§ **What the exercise asks**:
Line by line, check the data for the string "matrix" and state how many lines have it, nothing more.

Records from a collection:
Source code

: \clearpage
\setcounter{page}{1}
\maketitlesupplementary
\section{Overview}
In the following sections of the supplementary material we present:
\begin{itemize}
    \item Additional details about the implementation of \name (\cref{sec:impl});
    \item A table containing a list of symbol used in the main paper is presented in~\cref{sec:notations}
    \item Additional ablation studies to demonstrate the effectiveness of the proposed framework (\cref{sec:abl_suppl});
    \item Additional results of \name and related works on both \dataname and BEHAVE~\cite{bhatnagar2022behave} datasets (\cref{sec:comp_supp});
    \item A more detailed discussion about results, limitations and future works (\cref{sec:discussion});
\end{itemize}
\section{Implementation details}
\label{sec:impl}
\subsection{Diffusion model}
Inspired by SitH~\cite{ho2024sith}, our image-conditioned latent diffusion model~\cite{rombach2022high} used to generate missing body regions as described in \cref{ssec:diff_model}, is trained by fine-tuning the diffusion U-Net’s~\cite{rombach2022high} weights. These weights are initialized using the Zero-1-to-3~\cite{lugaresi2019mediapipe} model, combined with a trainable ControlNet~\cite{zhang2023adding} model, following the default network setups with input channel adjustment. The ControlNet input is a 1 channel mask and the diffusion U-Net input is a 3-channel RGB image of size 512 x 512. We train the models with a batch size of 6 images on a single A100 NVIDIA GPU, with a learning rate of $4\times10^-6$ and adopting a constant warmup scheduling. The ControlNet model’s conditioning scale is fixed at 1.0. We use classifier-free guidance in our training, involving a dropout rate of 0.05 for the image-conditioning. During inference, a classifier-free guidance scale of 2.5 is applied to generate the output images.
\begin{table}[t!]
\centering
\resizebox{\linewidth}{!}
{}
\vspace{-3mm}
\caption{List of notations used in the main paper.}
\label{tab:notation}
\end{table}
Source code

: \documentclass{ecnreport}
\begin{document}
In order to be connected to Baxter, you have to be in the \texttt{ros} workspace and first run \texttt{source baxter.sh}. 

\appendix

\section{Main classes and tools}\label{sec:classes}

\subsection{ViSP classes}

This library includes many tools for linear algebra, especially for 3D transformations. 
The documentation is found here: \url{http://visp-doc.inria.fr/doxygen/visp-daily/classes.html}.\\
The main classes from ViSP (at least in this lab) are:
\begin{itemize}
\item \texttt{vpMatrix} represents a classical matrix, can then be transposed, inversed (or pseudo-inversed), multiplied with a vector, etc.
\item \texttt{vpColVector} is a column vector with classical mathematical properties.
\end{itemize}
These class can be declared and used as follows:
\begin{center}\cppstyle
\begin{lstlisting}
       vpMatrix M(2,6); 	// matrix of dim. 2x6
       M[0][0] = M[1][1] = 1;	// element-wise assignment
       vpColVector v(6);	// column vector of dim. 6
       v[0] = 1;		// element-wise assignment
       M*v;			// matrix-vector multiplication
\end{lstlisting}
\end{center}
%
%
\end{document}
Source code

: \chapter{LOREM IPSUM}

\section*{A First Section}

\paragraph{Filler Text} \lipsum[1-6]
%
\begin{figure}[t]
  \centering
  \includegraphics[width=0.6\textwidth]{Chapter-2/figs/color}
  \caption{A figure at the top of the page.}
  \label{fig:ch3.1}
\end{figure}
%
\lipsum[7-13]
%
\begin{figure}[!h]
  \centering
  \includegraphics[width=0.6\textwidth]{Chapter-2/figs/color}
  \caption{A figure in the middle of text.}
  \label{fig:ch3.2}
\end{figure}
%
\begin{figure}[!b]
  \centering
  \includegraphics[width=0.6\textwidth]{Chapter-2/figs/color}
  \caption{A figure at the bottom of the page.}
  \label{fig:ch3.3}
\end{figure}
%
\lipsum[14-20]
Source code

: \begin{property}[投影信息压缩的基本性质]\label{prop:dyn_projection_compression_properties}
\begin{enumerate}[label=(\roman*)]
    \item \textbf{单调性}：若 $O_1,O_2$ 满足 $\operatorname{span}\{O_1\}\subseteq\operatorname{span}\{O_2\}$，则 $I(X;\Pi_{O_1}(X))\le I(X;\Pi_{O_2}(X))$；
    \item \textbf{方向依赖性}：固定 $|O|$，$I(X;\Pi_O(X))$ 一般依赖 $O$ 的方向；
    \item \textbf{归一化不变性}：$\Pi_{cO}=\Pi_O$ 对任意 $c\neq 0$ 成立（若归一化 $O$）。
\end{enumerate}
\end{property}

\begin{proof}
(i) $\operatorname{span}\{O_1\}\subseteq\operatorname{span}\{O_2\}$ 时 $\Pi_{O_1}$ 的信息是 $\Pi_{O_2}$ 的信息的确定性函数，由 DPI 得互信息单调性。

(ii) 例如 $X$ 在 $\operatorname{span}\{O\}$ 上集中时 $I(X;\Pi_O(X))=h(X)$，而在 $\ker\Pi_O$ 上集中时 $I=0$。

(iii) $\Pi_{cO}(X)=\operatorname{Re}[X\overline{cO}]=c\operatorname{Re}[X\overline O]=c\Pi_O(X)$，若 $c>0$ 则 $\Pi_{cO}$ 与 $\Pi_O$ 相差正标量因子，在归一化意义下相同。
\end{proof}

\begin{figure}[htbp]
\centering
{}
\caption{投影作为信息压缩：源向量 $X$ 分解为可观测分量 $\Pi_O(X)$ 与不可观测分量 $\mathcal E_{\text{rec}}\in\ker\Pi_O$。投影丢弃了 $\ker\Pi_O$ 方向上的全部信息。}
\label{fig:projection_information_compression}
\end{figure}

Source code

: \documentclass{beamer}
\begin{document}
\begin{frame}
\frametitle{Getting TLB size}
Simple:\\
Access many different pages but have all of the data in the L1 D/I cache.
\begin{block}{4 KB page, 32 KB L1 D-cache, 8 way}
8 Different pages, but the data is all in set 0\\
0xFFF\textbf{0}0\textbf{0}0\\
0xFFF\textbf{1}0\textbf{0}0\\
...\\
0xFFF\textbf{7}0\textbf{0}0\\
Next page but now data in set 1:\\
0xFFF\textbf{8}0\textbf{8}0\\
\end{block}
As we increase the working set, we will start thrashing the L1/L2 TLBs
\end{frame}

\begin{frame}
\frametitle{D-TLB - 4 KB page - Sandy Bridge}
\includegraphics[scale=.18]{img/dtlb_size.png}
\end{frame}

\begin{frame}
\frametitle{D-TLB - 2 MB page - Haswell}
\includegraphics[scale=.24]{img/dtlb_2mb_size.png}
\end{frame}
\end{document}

§ **Exercise answer**:
3